DATA TO EXAMINE:
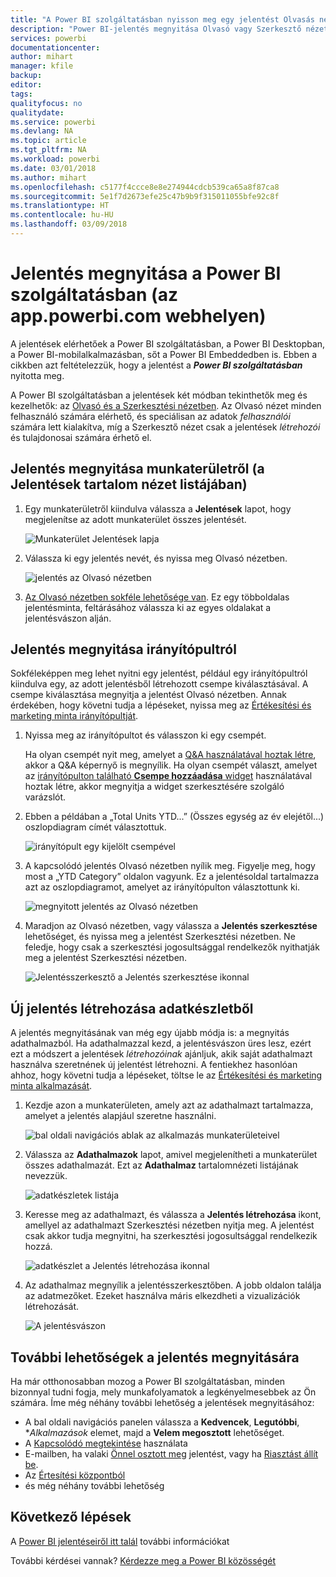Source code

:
 ```yaml
---
title: "A Power BI szolgáltatásban nyisson meg egy jelentést Olvasás nézetben vagy Szerkesztés nézetben"
description: "Power BI-jelentés megnyitása Olvasó vagy Szerkesztő nézetben"
services: powerbi
documentationcenter: 
author: mihart
manager: kfile
backup: 
editor: 
tags: 
qualityfocus: no
qualitydate: 
ms.service: powerbi
ms.devlang: NA
ms.topic: article
ms.tgt_pltfrm: NA
ms.workload: powerbi
ms.date: 03/01/2018
ms.author: mihart
ms.openlocfilehash: c5177f4ccce8e8e274944cdcb539ca65a8f87ca8
ms.sourcegitcommit: 5e1f7d2673efe25c47b9b9f315011055bfe92c8f
ms.translationtype: HT
ms.contentlocale: hu-HU
ms.lasthandoff: 03/09/2018
---
```

# <a name="open-a-report-in-power-bi-service-apppowerbicom"></a>Jelentés megnyitása a Power BI szolgáltatásban (az app.powerbi.com webhelyen)
A jelentések elérhetőek a Power BI szolgáltatásban, a Power BI Desktopban, a Power BI-mobilalkalmazásban, sőt a Power BI Embeddedben is. Ebben a cikkben azt feltételezzük, hogy a jelentést a ***Power BI szolgáltatásban*** nyitotta meg.

A Power BI szolgáltatásban a jelentések két módban tekinthetők meg és kezelhetők: az [Olvasó és a Szerkesztési nézetben](service-reading-view-and-editing-view.md). Az Olvasó nézet minden felhasználó számára elérhető, és speciálisan az adatok *felhasználói* számára lett kialakítva, míg a Szerkesztő nézet csak a jelentések *létrehozói* és tulajdonosai számára érhető el. 

## <a name="open-a-report-from-a-workspace-via-the-reports-content-view-list"></a>Jelentés megnyitása munkaterületről (a **Jelentések** tartalom nézet listájában)

1. Egy munkaterületről kiindulva válassza a **Jelentések** lapot, hogy megjelenítse az adott munkaterület összes jelentését.  
   
   ![Munkaterület Jelentések lapja](media/service-report-open/power-bi-open-report.png)
2. Válassza ki egy jelentés nevét, és nyissa meg Olvasó nézetben.  
   
    ![jelentés az Olvasó nézetben](media/service-report-open/power-bi-reading-view.png)
3. [Az Olvasó nézetben sokféle lehetősége van](service-reading-view-and-editing-view.md).  Ez egy többoldalas jelentésminta, feltárásához válassza ki az egyes oldalakat a jelentésvászon alján. 

## <a name="open-a-report-from-a-dashboard"></a>Jelentés megnyitása irányítópultról
Sokféleképpen meg lehet nyitni egy jelentést, például egy irányítópultról kiindulva egy, az adott jelentésből létrehozott csempe kiválasztásával.  A csempe kiválasztása megnyitja a jelentést Olvasó nézetben. Annak érdekében, hogy követni tudja a lépéseket, nyissa meg az [Értékesítési és marketing minta irányítópultját](sample-datasets.md).

1. Nyissa meg az irányítópultot és válasszon ki egy csempét.

   Ha olyan csempét nyit meg, amelyet a [Q&A használatával hoztak létre](service-dashboard-pin-tile-from-q-and-a.md), akkor a Q&A képernyő is megnyílik. Ha olyan csempét választ, amelyet az [irányítópulton található **Csempe hozzáadása** widget](service-dashboard-add-widget.md) használatával hoztak létre, akkor megnyitja a widget szerkesztésére szolgáló varázslót.  

2.  Ebben a példában a „Total Units YTD...” (Összes egység az év elejétől...) oszlopdiagram címét választottuk.

    ![irányítópult egy kijelölt csempével](media/service-report-open/power-bi-dashboard.png)

3.  A kapcsolódó jelentés Olvasó nézetben nyílik meg. Figyelje meg, hogy most a „YTD Category” oldalon vagyunk. Ez a jelentésoldal tartalmazza azt az oszlopdiagramot, amelyet az irányítópulton választottunk ki.

    ![megnyitott jelentés az Olvasó nézetben](media/service-report-open/power-bi-report.png)

4. Maradjon az Olvasó nézetben, vagy válassza a **Jelentés szerkesztése** lehetőséget, és nyissa meg a jelentést Szerkesztési nézetben. Ne feledje, hogy csak a szerkesztési jogosultsággal rendelkezők nyithatják meg a jelentést Szerkesztési nézetben.

    ![Jelentésszerkesztő a Jelentés szerkesztése ikonnal](media/service-report-open/power-bi-edit-report.png)

## <a name="create-a-brand-new-report-from-a-dataset"></a>Új jelentés létrehozása adatkészletből
A jelentés megnyitásának van még egy újabb módja is: a megnyitás adathalmazból. Ha adathalmazzal kezd, a jelentésvászon üres lesz, ezért ezt a módszert a jelentések *létrehozóinak* ajánljuk, akik saját adathalmazt használva szeretnének új jelentést létrehozni. A fentiekhez hasonlóan ahhoz, hogy követni tudja a lépéseket, töltse le az [Értékesítési és marketing minta alkalmazását](sample-datasets.md).

1. Kezdje azon a munkaterületen, amely azt az adathalmazt tartalmazza, amelyet a jelentés alapjául szeretne használni.

   ![bal oldali navigációs ablak az alkalmazás munkaterületeivel](media/service-report-open/power-bi-workspace.png)

2. Válassza az **Adathalmazok** lapot, amivel megjelenítheti a munkaterület összes adathalmazát. Ezt az **Adathalmaz** tartalomnézeti listájának nevezzük.
   
   ![adatkészletek listája](media/service-report-open/power-bi-dataset.png)

1. Keresse meg az adathalmazt, és válassza a **Jelentés létrehozása** ikont, amellyel az adathalmazt Szerkesztési nézetben nyitja meg. A jelentést csak akkor tudja megnyitni, ha szerkesztési jogosultsággal rendelkezik hozzá. 
   
    ![adatkészlet a Jelentés létrehozása ikonnal](media/service-report-open/power-bi-create-report.png)

3. Az adathalmaz megnyílik a jelentésszerkesztőben. A jobb oldalon találja az adatmezőket. Ezeket használva máris elkezdheti a vizualizációk létrehozását. 

   ![A jelentésvászon](media/service-report-open/power-bi-blank-canvas.png)

##  <a name="still-more-ways-to-open-a-report"></a>További lehetőségek a jelentés megnyitására
Ha már otthonosabban mozog a Power BI szolgáltatásban, minden bizonnyal tudni fogja, mely munkafolyamatok a legkényelmesebbek az Ön számára. Íme még néhány további lehetőség a jelentések megnyitásához:
- A bal oldali navigációs panelen válassza a **Kedvencek**, **Legutóbbi**, **Alkalmazások* elemet, majd a **Velem megosztott** lehetőséget. 
- A [Kapcsolódó megtekintése](service-related-content.md) használata
- E-mailben, ha valaki [Önnel osztott meg](service-share-reports.md) jelentést, vagy ha [Riasztást állít be](service-set-data-alerts.md).    
- Az [Értesítési központból](service-notification-center.md)    
- és még néhány további lehetőség

## <a name="next-steps"></a>Következő lépések
A [Power BI jelentéseiről itt talál](service-reports.md) további információkat

További kérdései vannak? [Kérdezze meg a Power BI közösségét](http://community.powerbi.com/)  

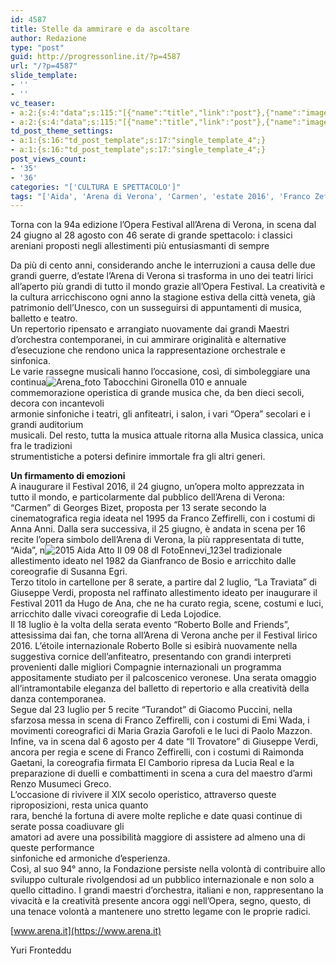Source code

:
 ```yaml
---
id: 4587
title: Stelle da ammirare e da ascoltare
author: Redazione
type: "post"
guid: http://progressonline.it/?p=4587
url: "/?p=4587"
slide_template:
- ''
- ''
vc_teaser:
- a:2:{s:4:"data";s:115:"[{"name":"title","link":"post"},{"name":"image","image":"featured","link":"none"},{"name":"text","mode":"excerpt"}]";s:7:"bgcolor";s:0:"";}
- a:2:{s:4:"data";s:115:"[{"name":"title","link":"post"},{"name":"image","image":"featured","link":"none"},{"name":"text","mode":"excerpt"}]";s:7:"bgcolor";s:0:"";}
td_post_theme_settings:
- a:1:{s:16:"td_post_template";s:17:"single_template_4";}
- a:1:{s:16:"td_post_template";s:17:"single_template_4";}
post_views_count:
- '35'
- '36'
categories: "['CULTURA E SPETTACOLO']"
tags: "['Aida', 'Arena di Verona', 'Carmen', 'estate 2016', 'Franco Zeffirelli', 'La Traviata', 'musica', 'opera', 'Roberto Bolle', 'teatro', 'Turandot']"
---
```


Torna con la 94a edizione l’Opera Festival all’Arena di Verona, in scena dal 24 giugno al 28 agosto con 46 serate di grande spettacolo: i classici areniani proposti negli allestimenti più entusiasmanti di sempre

Da più di cento anni, considerando anche le interruzioni a causa delle due grandi guerre, d’estate l’Arena di Verona si trasforma in uno dei teatri lirici all’aperto più grandi di tutto il mondo grazie all’Opera Festival. La creatività e la cultura arricchiscono ogni anno la stagione estiva della città veneta, già patrimonio dell’Unesco, con un susseguirsi di appuntamenti di musica, balletto e teatro.  
Un repertorio ripensato e arrangiato nuovamente dai grandi Maestri d’orchestra contemporanei, in cui ammirare originalità e alternative d’esecuzione che rendono unica la rappresentazione orchestrale e sinfonica.  
Le varie rassegne musicali hanno l’occasione, così, di simboleggiare una continua![Arena_foto Tabocchini Gironella 010](https://progressonline.it/wp-content/uploads/Arena_foto-Tabocchini-Gironella-010-300x201.jpg) e annuale  
commemorazione operistica di grande musica che, da ben dieci secoli, decora con incantevoli  
armonie sinfoniche i teatri, gli anfiteatri, i salon, i vari “Opera” secolari e i grandi auditorium  
musicali. Del resto, tutta la musica attuale ritorna alla Musica classica, unica fra le tradizioni  
strumentistiche a potersi definire immortale fra gli altri generi.

**Un firmamento di emozioni**  
A inaugurare il Festival 2016, il 24 giugno, un’opera molto apprezzata in tutto il mondo, e particolarmente dal pubblico dell’Arena di Verona: “Carmen” di Georges Bizet, proposta per 13 serate secondo la cinematografica regia ideata nel 1995 da Franco Zeffirelli, con i costumi di Anna Anni. Dalla sera successiva, il 25 giugno, è andata in scena per 16 recite l’opera simbolo dell’Arena di Verona, la più rappresentata di tutte, “Aida”, n![2015 Aida Atto II 09 08 dl FotoEnnevi_123](https://progressonline.it/wp-content/uploads/2015-Aida-Atto-II-09-08-dl-FotoEnnevi_123-300x200.jpg)el tradizionale allestimento ideato nel 1982 da Gianfranco de Bosio e arricchito dalle coreografie di Susanna Egri.  
Terzo titolo in cartellone per 8 serate, a partire dal 2 luglio, “La Traviata” di Giuseppe Verdi, proposta nel raffinato allestimento ideato per inaugurare il Festival 2011 da Hugo de Ana, che ne ha curato regia, scene, costumi e luci, arricchito dalle vivaci coreografie di Leda Lojodice.  
Il 18 luglio è la volta della serata evento “Roberto Bolle and Friends”, attesissima dai fan, che torna all’Arena di Verona anche per il Festival lirico 2016. L’étoile internazionale Roberto Bolle si esibirà nuovamente nella suggestiva cornice dell’anfiteatro, presentando con grandi interpreti provenienti dalle migliori Compagnie internazionali un programma appositamente studiato per il palcoscenico veronese. Una serata omaggio all’intramontabile eleganza del balletto di repertorio e alla creatività della danza contemporanea.  
Segue dal 23 luglio per 5 recite “Turandot” di Giacomo Puccini, nella sfarzosa messa in scena di Franco Zeffirelli, con i costumi di Emi Wada, i movimenti coreografici di Maria Grazia Garofoli e le luci di Paolo Mazzon. Infine, va in scena dal 6 agosto per 4 date “Il Trovatore” di Giuseppe Verdi, ancora per regia e scene di Franco Zeffirelli, con i costumi di Raimonda Gaetani, la coreografia firmata El Camborio ripresa da Lucia Real e la preparazione di duelli e combattimenti in scena a cura del maestro d’armi Renzo Musumeci Greco.  
L’occasione di rivivere il XIX secolo operistico, attraverso queste riproposizioni, resta unica quanto  
rara, benché la fortuna di avere molte repliche e date quasi continue di serate possa coadiuvare gli  
amatori ad avere una possibilità maggiore di assistere ad almeno una di queste performance  
sinfoniche ed armoniche d’esperienza.  
Così, al suo 94° anno, la Fondazione persiste nella volontà di contribuire allo sviluppo culturale rivolgendosi ad un pubblico internazionale e non solo a quello cittadino. I grandi maestri d’orchestra, italiani e non, rappresentano la vivacità e la creatività presente ancora oggi nell’Opera, segno, questo, di una tenace volontà a mantenere uno stretto legame con le proprie radici.

[www.arena.it](https://www.arena.it)

Yuri Fronteddu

TASK STATEMENT:
Across all the entries, how many lines hold the string "marketing"? Only the number is needed.

SOLUTION FOR THIS PROBLEM:
2